It depends on your reasons for programming in Perl.

If your aim is to get a job done quickly and efficiently, and have working code ASAP, then the higher level you can code at the more likely you are to meet your goals. In this respect being a Maypole, ColdFusion, FrontPage or even a Excel programmer is about achieving the end goal--the website or 3D-bar chart etc.--with as little effort on 'extraneous' tasks, like dealing with cookies or making sure that your floating point math can handle the numbers you are manipulating with the required accuracy. You want to concentrate on the Business logic of the task, not Perl's esoteria.

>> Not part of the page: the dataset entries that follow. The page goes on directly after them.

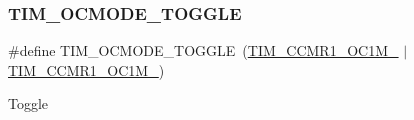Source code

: \subsubsection{\texorpdfstring{T\+I\+M\+\_\+\+O\+C\+M\+O\+D\+E\+\_\+\+T\+O\+G\+G\+LE}{TIM\_OCMODE\_TOGGLE}}
{\footnotesize\ttfamily \#define T\+I\+M\+\_\+\+O\+C\+M\+O\+D\+E\+\_\+\+T\+O\+G\+G\+LE~(\hyperlink{group___peripheral___registers___bits___definition_ga8b5f6ec25063483641d6dc065d96d2b5}{T\+I\+M\+\_\+\+C\+C\+M\+R1\+\_\+\+O\+C1\+M\+\_} $\vert$ \hyperlink{group___peripheral___registers___bits___definition_ga410a4752a98081bad8ab3f72b28e7c5f}{T\+I\+M\+\_\+\+C\+C\+M\+R1\+\_\+\+O\+C1\+M\+\_})}

Toggle 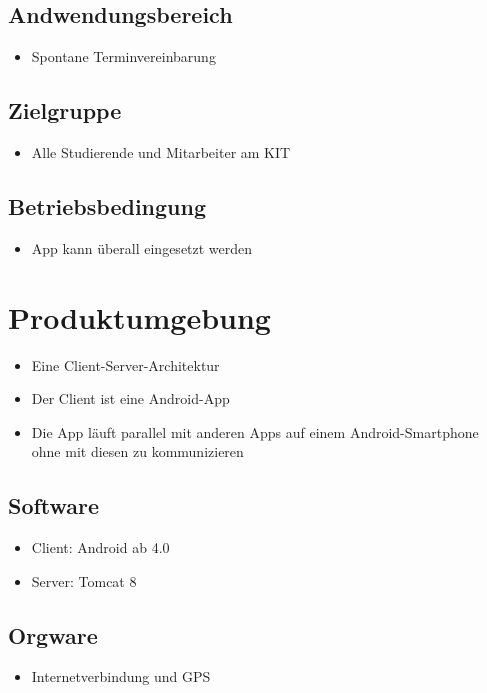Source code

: \documentclass{scrartcl}
\begin{document}
	\subsection{Andwendungsbereich}
	\begin{itemize}	        
		\item Spontane Terminvereinbarung 
	\end{itemize}
	\subsection{Zielgruppe}
	\begin{itemize}	        
		\item Alle Studierende und Mitarbeiter am KIT
	\end{itemize}
	\subsection{Betriebsbedingung}
	\begin{itemize}	        
		\item App kann überall eingesetzt werden
	\end{itemize}
	
	\newpage
	
	
	\section{Produktumgebung}
	\begin{itemize}	        
		\item Eine Client-Server-Architektur
		\item Der Client ist eine Android-App
		\item Die App läuft parallel mit anderen Apps auf einem Android-Smartphone ohne mit diesen zu kommunizieren
	\end{itemize}
	\subsection{Software}
	\begin{itemize}	        
		\item Client: Android ab 4.0
		\item Server: Tomcat 8
	\end{itemize}	
	\subsection{Orgware}
	\begin{itemize}	        
		\item Internetverbindung und GPS
	\end{itemize}
\end{document}
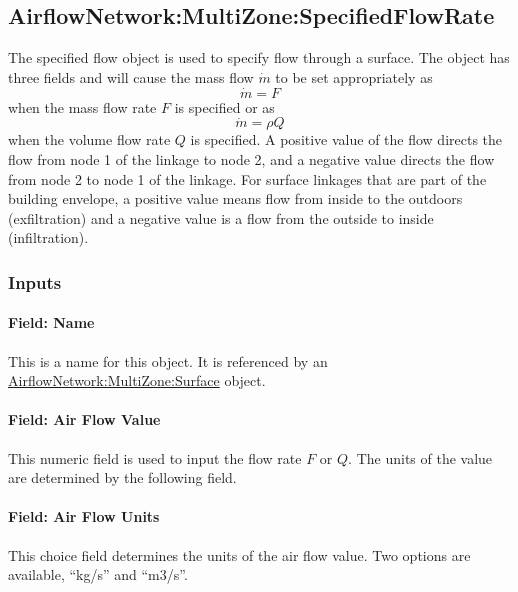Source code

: \subsection{AirflowNetwork:MultiZone:SpecifiedFlowRate}\label{airflownetworkmultizonespecifiedflow}

The specified flow object is used to specify flow through a surface. The object has three fields
and will cause the mass flow $\dot m$ to be set appropriately as
%
\begin{equation}
\dot m = F
\end{equation}
%
when the mass flow rate $F$ is specified or as
%
\begin{equation}
\dot m = \rho Q
\end{equation}
%
when the volume flow rate $Q$ is specified. A positive value of the flow directs the flow from node 1
of the linkage to node 2, and a negative value directs the flow from node 2 to node 1 of the linkage.
For surface linkages that are part of the building envelope, a positive value means flow from inside
to the outdoors (exfiltration) and a negative value is a flow from the outside to inside (infiltration).

\subsubsection{Inputs}\label{inputs-sf}

\paragraph{Field: Name}\label{field-sf-name}

This is a name for this object. It is referenced by an \hyperref[airflownetworkmultizonesurface]{AirflowNetwork:MultiZone:Surface} object.

\paragraph{Field: Air Flow Value}\label{field-sf-air-flow-value}

This numeric field is used to input the flow rate $F$ or $Q$. The units of the value are determined by the following field.

\paragraph{Field: Air Flow Units}\label{field-sf-air-flow-units}

This choice field determines the units of the air flow value. Two options are available, ``kg/s'' and ``m3/s''.

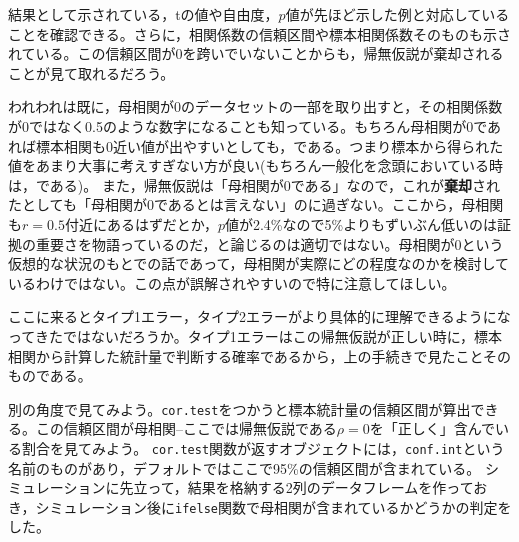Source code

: \documentclass[
  a4paper,
]{ltjsbook}
\begin{document}
結果として示されている，tの値や自由度，\(p\)値が先ほど示した例と対応していることを確認できる。さらに，相関係数の信頼区間や標本相関係数そのものも示されている。この信頼区間が0を跨いでいないことからも，帰無仮説が棄却されることが見て取れるだろう。

われわれは既に，母相関が0のデータセットの一部を取り出すと，その相関係数が0ではなく0.5のような数字になることも知っている。もちろん母相関が0であれば標本相関も0近い値が出やすいとしても，である。つまり標本から得られた値をあまり大事に考えすぎない方が良い(もちろん一般化を念頭においている時は，である)。
また，帰無仮説は「母相関が0である」なので，これが\textbf{棄却}されたとしても「母相関が0であるとは言えない」のに過ぎない。ここから，母相関も\(r=0.5\)付近にあるはずだとか，\(p\)値が2.4\%なので5\%よりもずいぶん低いのは証拠の重要さを物語っているのだ，と論じるのは適切ではない。母相関が0という仮想的な状況のもとでの話であって，母相関が実際にどの程度なのかを検討しているわけではない。この点が誤解されやすいので特に注意してほしい。

ここに来るとタイプ1エラー，タイプ2エラーがより具体的に理解できるようになってきたではないだろうか。タイプ1エラーはこの帰無仮説が正しい時に，標本相関から計算した統計量で判断する確率であるから，上の手続きで見たことそのものである。

別の角度で見てみよう。\texttt{cor.test}をつかうと標本統計量の信頼区間が算出できる。この信頼区間が母相関--ここでは帰無仮説である\(\rho =0\)を「正しく」含んでいる割合を見てみよう。
\texttt{cor.test}関数が返すオブジェクトには，\texttt{conf.int}という名前のものがあり，デフォルトではここで95\%の信頼区間が含まれている。
シミュレーションに先立って，結果を格納する2列のデータフレームを作っておき，シミュレーション後に\texttt{ifelse}関数で母相関が含まれているかどうかの判定をした。
\end{document}
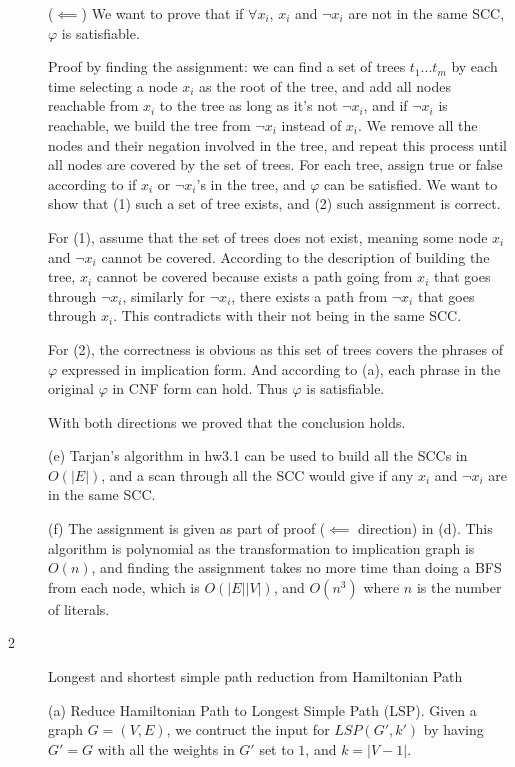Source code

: \documentclass{article}
\begin{document}
\begin{description}
  ($\impliedby$) We want to prove that if $\forall x_i$, $x_i$ and $\neg x_i$ are not in the same SCC, $\varphi$ is satisfiable. 

  Proof by finding the assignment: we can find a set of trees $t_1...t_m$ by each time selecting a node $x_i$ as the root of the tree, and add all nodes reachable from $x_i$ to the tree as long as it's not $\neg x_i$, and if $\neg x_i$ is reachable, we build the tree from $\neg x_i$ instead of $x_i$. We remove all the nodes and their negation involved in the tree, and repeat this process until all nodes are covered by the set of trees. For each tree, assign true or false according to if $x_i$ or $\neg x_i$'s in the tree, and $\varphi$ can be satisfied. We want to show that (1) such a set of tree exists, and (2) such assignment is correct. 

  For (1), assume that the set of trees does not exist, meaning some node $x_i$ and $\neg x_i$ cannot be covered. According to the description of building the tree, $x_i$ cannot be covered because exists a path going from $x_i$ that goes through $\neg x_i$, similarly for $\neg x_i$, there exists a path from $\neg x_i$ that goes through $x_i$. This contradicts with their not being in the same SCC. 

  For (2), the correctness is obvious as this set of trees covers the phrases of $\varphi$ expressed in implication form. And according to (a), each phrase in the original $\varphi$ in CNF form can hold. Thus $\varphi$ is satisfiable.

  With both directions we proved that the conclusion holds.

  (e) Tarjan's algorithm in hw3.1 can be used to build all the SCCs in $O(|E|)$, and a scan through all the SCC would give if any $x_i$ and $\neg x_i$ are in the same SCC.

  (f) The assignment is given as part of proof ($\impliedby$ direction) in (d). This algorithm is polynomial as the transformation to implication graph is $O(n)$, and finding the assignment takes no more time than doing a BFS from each node, which is $O(|E||V|)$, and $O(n^3)$ where $n$ is the number of literals.

\item[2]{Longest and shortest simple path reduction from Hamiltonian Path}
  
  (a) Reduce Hamiltonian Path to Longest Simple Path (LSP). Given a graph $G = (V, E)$, we contruct the input for $LSP(G', k')$ by having $G' = G$ with all the weights in $G'$ set to $1$, and $k = |V - 1|$. 


\end{description}
\end{document}
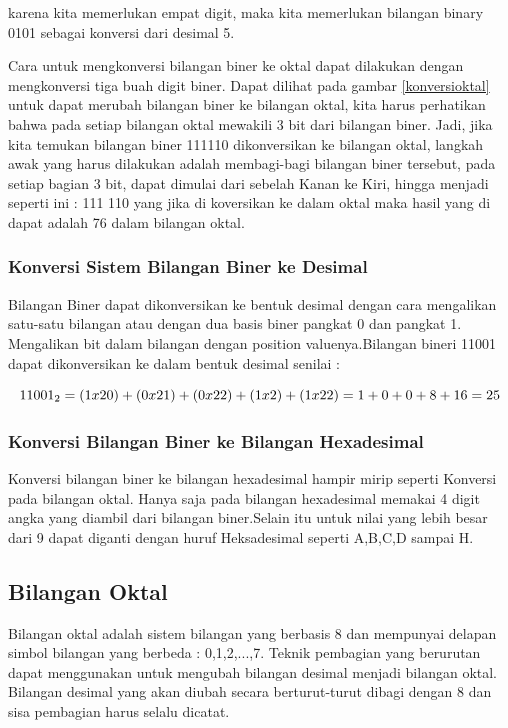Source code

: karena kita memerlukan empat digit, maka kita memerlukan bilangan binary 0101 sebagai konversi dari desimal 5.

Cara untuk mengkonversi bilangan biner ke oktal dapat dilakukan dengan mengkonversi tiga buah digit biner. Dapat dilihat pada gambar \ref{konversioktal} untuk dapat merubah bilangan biner ke bilangan oktal, kita harus perhatikan bahwa pada setiap bilangan oktal mewakili 3 bit dari bilangan biner. Jadi, jika kita temukan bilangan biner 111110 dikonversikan ke bilangan oktal, langkah awak yang harus dilakukan adalah membagi-bagi bilangan biner tersebut, pada setiap bagian 3 bit, dapat dimulai dari sebelah Kanan ke Kiri, hingga menjadi seperti ini : 111 110 yang jika di koversikan ke dalam oktal maka hasil yang di dapat adalah 76 dalam bilangan oktal.

\subsubsection{Konversi Sistem Bilangan Biner ke Desimal}
Bilangan Biner dapat dikonversikan ke bentuk desimal dengan cara mengalikan satu-satu bilangan atau dengan dua basis biner pangkat 0 dan pangkat 1. Mengalikan bit dalam bilangan dengan position valuenya.Bilangan bineri 11001 dapat dikonversikan ke dalam bentuk desimal senilai : \break 

\begin{equation}
11001_{2} = (1x20)+(0x21)+(0x22)+(1x2)+(1x22) \break 
= 1+0+0+8+16 
= 25
\end{equation}

\subsubsection{Konversi Bilangan Biner ke Bilangan Hexadesimal}
Konversi bilangan biner ke bilangan hexadesimal hampir mirip seperti Konversi pada bilangan oktal. Hanya saja pada bilangan hexadesimal memakai 4 digit angka yang diambil dari bilangan biner.Selain itu untuk nilai yang lebih besar dari 9 dapat diganti dengan huruf Heksadesimal seperti A,B,C,D sampai H. 
\subsection{Bilangan Oktal}
Bilangan oktal adalah sistem bilangan yang berbasis 8 dan mempunyai delapan simbol bilangan yang berbeda : 0,1,2,...,7.
Teknik pembagian yang berurutan dapat menggunakan untuk mengubah bilangan desimal menjadi bilangan oktal. Bilangan desimal yang akan diubah secara berturut-turut dibagi dengan 8 dan sisa pembagian harus selalu dicatat. 
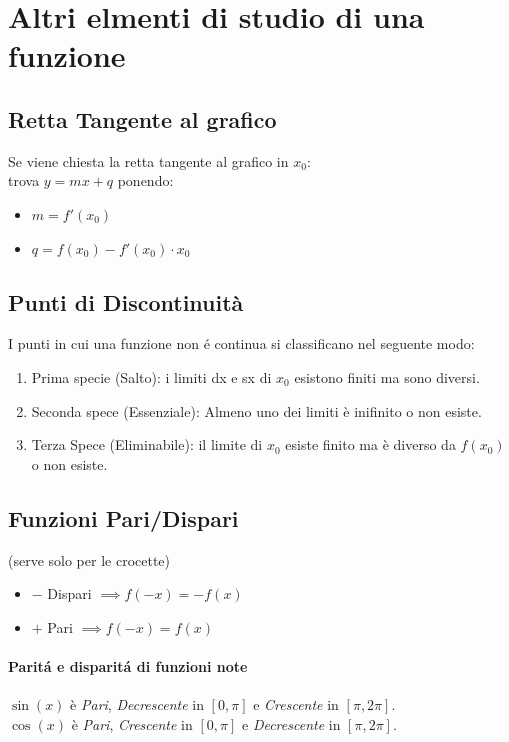 \documentclass[12pt, a4paper, openany]{book}
\begin{document}
\section{Altri elmenti di studio di una funzione}
\subsection{Retta Tangente al grafico}
Se viene chiesta la retta tangente al grafico in $x_0$:\\
trova $y=mx + q$ ponendo:
\begin{itemize}
	\item $m=f'(x_0)$
	\item $q=f(x_0)-f'(x_0)\cdot x_0$
\end{itemize}

\subsection{Punti di Discontinuità}
I punti in cui una funzione non é continua si classificano nel seguente modo:
\begin{enumerate}
	\item Prima specie (Salto): i limiti dx e sx di $x_0$ esistono finiti ma sono diversi.
	\item Seconda spece (Essenziale): Almeno uno dei limiti è inifinito o non esiste.
	\item Terza Spece (Eliminabile): il limite di $x_0$ esiste finito ma è diverso da $f(x_0)$ o non esiste.
\end{enumerate}

\subsection{Funzioni Pari/Dispari}
\small{(serve solo per le crocette)}
\begin{itemize}
	\item $-$ Dispari $\implies f(-x)=-f(x)$
	\item $+$ Pari $\implies f(-x)=f(x)$
\end{itemize}
\paragraph*{Paritá e disparitá di funzioni note}

$\sin(x)$ è \emph{Pari}, \emph{Decrescente} in $[0,\pi]$ e \emph{Crescente} in $[\pi,2\pi]$.
\\$\cos(x)$ è \emph{Pari}, \emph{Crescente} in $[0,\pi]$ e \emph{Decrescente} in $[\pi,2\pi]$.
\end{document}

However, if your goal is to be able to write a better Maypole or a command/data-driven charting application, then you need to work at the lower level.

There is also the school of thought that says that knowing how stuff works at the lower levels, allows you to use the higher level abstractions more effectively. It can stop you from building slow and memory hungry, houses of cards, by combining too many, incompatible, high level abstractions into a single app.

I am of this latter school of thought, but tempered with the reality that getting the job done often takes priority over getting the job done perfectly.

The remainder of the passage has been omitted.